The ruler of Qatar Sheikh Tamim Bin Hamad Al Thani stressed that the collapse of oil and gas prices that has been going on for more than a year calls for a reduced dependency on the state, announcing that strict budget measures will be oriented towards efficiency in government spending.
Sheikh Tamim, who was addressing the 45-member Advisory Council, Qatar’s main consultative body since there is no independent legislature, urged the citizens to undertake personal initiatives because the government can no longer “provide for everything,” alluding that the era of the providential state is over.
Qatar’s earning from hydrocarbons has dropped by 40% when compared to last year and Sheikh Tamim thinks that it is an opportunity to correct the existing “negative phenomena” notably wasteful spending, overstaffing, absence of accountability and dependency on the state to provide everything. He said such an atmosphere blew away the “motivation of individuals to take initiatives and be progressive.”
The next budget will promote growth and expansion in non-oil sectors to diversify the economy and will cut spending, Sheikh Tamim said, warning that “financial and administrative corruption, or abuse of public positions for private purposes, or abandoning professional standards for a personal interest” will not be tolerated.
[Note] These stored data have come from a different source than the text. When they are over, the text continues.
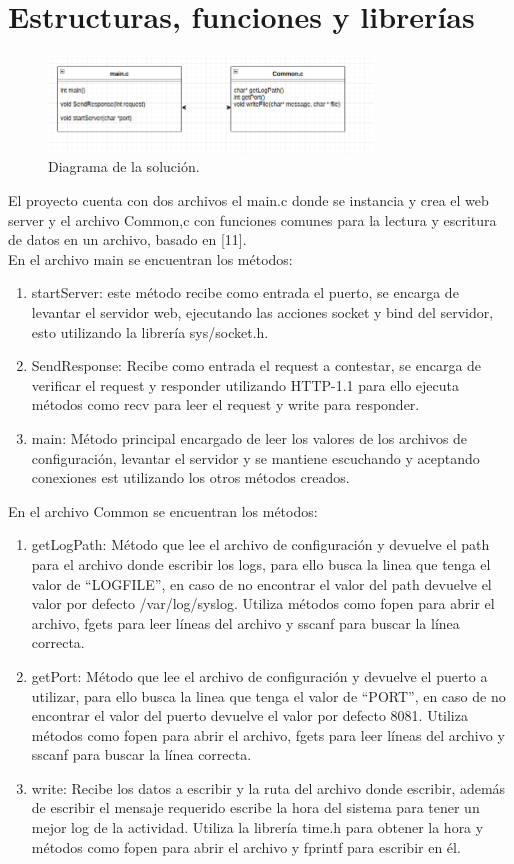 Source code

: \documentclass[conference]{IEEEtran}
\begin{document}
\newpage
\section{Estructuras, funciones y librerías}
\begin{figure}[ht!] 
\centering
\includegraphics[width=3.4in]{diagrama.png}
\caption{Diagrama de la solución.}
\end{figure}
El proyecto cuenta con dos archivos el main.c donde se instancia y crea el web server y el archivo Common,c con funciones comunes para la lectura y escritura de datos en un archivo, basado en [11].
\\En el archivo main se encuentran los métodos:
\begin{enumerate}
    \item startServer: este método recibe como entrada el puerto, se encarga de levantar el servidor web, ejecutando las acciones socket y bind del servidor, esto utilizando la librería sys/socket.h.
    \item SendResponse: Recibe como entrada el request a contestar, se encarga de verificar el request y responder utilizando HTTP-1.1 para ello ejecuta métodos como recv para leer el request y write para responder.
    \item main: Método principal encargado de leer los valores de los archivos de configuración, levantar el servidor y se mantiene escuchando y aceptando conexiones est utilizando los otros métodos creados.
\end{enumerate}
En el archivo Common se encuentran los métodos: 
\begin{enumerate}
    \item getLogPath: Método que lee el archivo de configuración y devuelve el path para el archivo donde escribir los logs, para ello busca la linea que tenga el valor de “LOGFILE”, en caso de no encontrar el valor del path devuelve el valor por defecto /var/log/syslog. Utiliza métodos como fopen para abrir el archivo, fgets para leer líneas del archivo y sscanf para buscar la línea correcta.
    \item getPort: Método que lee el archivo de configuración y devuelve el puerto a utilizar, para ello busca la linea que tenga el valor de “PORT”, en caso de no encontrar el valor del puerto devuelve el valor por defecto 8081. Utiliza métodos como fopen para abrir el archivo, fgets para leer líneas del archivo y sscanf para buscar la línea correcta. 
    \item write: Recibe los datos a escribir y la ruta del archivo donde escribir, además de escribir el mensaje requerido escribe la hora del sistema para tener un mejor log de la actividad. Utiliza la librería time.h para obtener la hora y métodos como fopen para abrir el archivo y fprintf para escribir en él. 
\end{enumerate}
\end{document}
He believes that cutting spending will encourage citizens to be creative, innovative and “reject self-delusion.”
Qatar admitted it is facing a fiscal shortfall of 4.9% of Gross Domestic Product in 2016 and of 3.7% in 2017 due to low oil prices.
In a latent warning to state-owned companies, Sheikh Tamim said some of them will have their subsidies removed while others will be privatized and also urged to stop being “patrons” of the state and instead create a more robust private sector.